Exercise goal –
Which lines of the data contain the string "functions"? Show each of them.
Start of Records
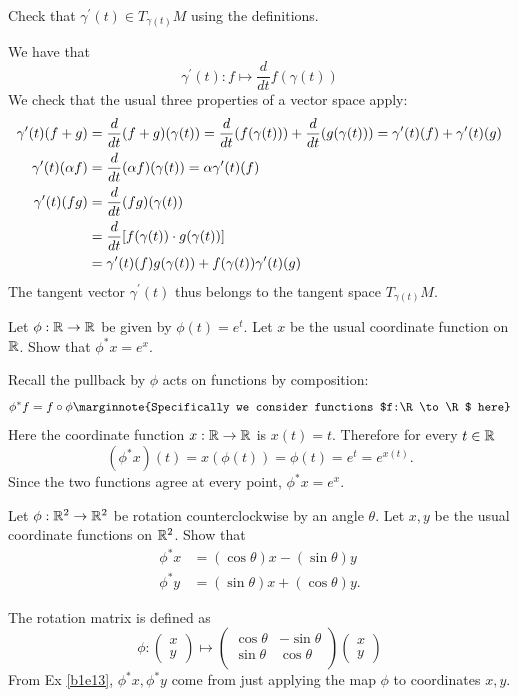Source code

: \documentclass[10pt]{article}
\begin{document}
\begin{example}\label{b1e12}
	Check that $\gamma^\prime(t) \in T_{\gamma(t)}M$ using the definitions.
\end{example}
\sol We have that
$$
	\gamma^\prime(t): f \mapsto \frac{d}{dt}f(\gamma(t))
$$
We check that the usual three properties of a vector space apply:
$$
\begin{aligned}
	\gamma^\prime(t)(f+g) &= \frac{d}{dt}(f+g)(\gamma(t)) = \frac{d}{dt}(f(\gamma(t))) + \frac{d}{dt}(g(\gamma(t))) = \gamma^\prime(t)(f) + \gamma^\prime(t)(g)\\
	\gamma^\prime(t)(\alpha f) &= \frac{d}{dt}(\alpha f)(\gamma(t)) = \alpha \gamma^\prime(t)(f)\\
	\gamma^\prime(t)(fg) &= \frac{d}{dt}(fg)(\gamma(t))\\
	&= \frac{d}{dt}\sparen*{f(\gamma(t)) \cdot g(\gamma(t))}\\
	&= \gamma^\prime(t)(f)g(\gamma(t)) + f(\gamma(t))\gamma^\prime(t)(g)
\end{aligned}
$$
The tangent vector $\gamma^\prime(t)$ thus belongs to the tangent space $T_{\gamma(t)}M$.


\begin{example}\label{b1e13}
	Let $\phi:\R\to\R$ be given by $\phi(t)=e^t$. Let $x$ be the usual coordinate function on $\R$.
	Show that $\phi^*x=e^x$.
\end{example}
\sol Recall the pullback by $\phi$ acts on functions by composition:
$$
\phi^*f = f\circ\phi \marginnote{Specifically we consider functions $f:\R\to\R$ here}
$$
Here the coordinate function $x:\R\to\R$ is $x(t)=t$. Therefore for every $t\in\R$
$$
(\phi^*x)(t)=x(\phi(t))=\phi(t)=e^{t}=e^{x(t)}.
$$
Since the two functions agree at every point, $\phi^*x=e^x$.



\begin{example}\label{b1e14}
	Let $\phi:\R^2\to\R^2$ be rotation counterclockwise by an angle $\theta$.
	Let $x, y$ be the usual coordinate functions on $\R^2$. Show that
	$$
		\begin{aligned}
			\phi^*x &= (\cos\theta)x - (\sin\theta)y\\
			\phi^*y &= (\sin\theta)x + (\cos\theta)y.
		\end{aligned}
	$$
\end{example}
\sol The rotation matrix is defined as
$$
\phi:\begin{pmatrix}
	x\\y
\end{pmatrix}\mapsto
\begin{pmatrix}
	\cos\theta&-\sin\theta\\
	\sin\theta& \cos\theta\\
\end{pmatrix}
\begin{pmatrix}
	x\\y
\end{pmatrix}
$$
From Ex \ref{b1e13}, $\phi^*x, \phi^*y$ come from just applying the map $\phi$ to coordinates $x,y$.
\end{document}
End of Records
Output below –
\sol Recall the pullback by $\phi$ acts on functions by composition:
\phi^*f = f\circ\phi \marginnote{Specifically we consider functions $f:\R\to\R$ here}
Since the two functions agree at every point, $\phi^*x=e^x$.
	Let $x, y$ be the usual coordinate functions on $\R^2$. Show that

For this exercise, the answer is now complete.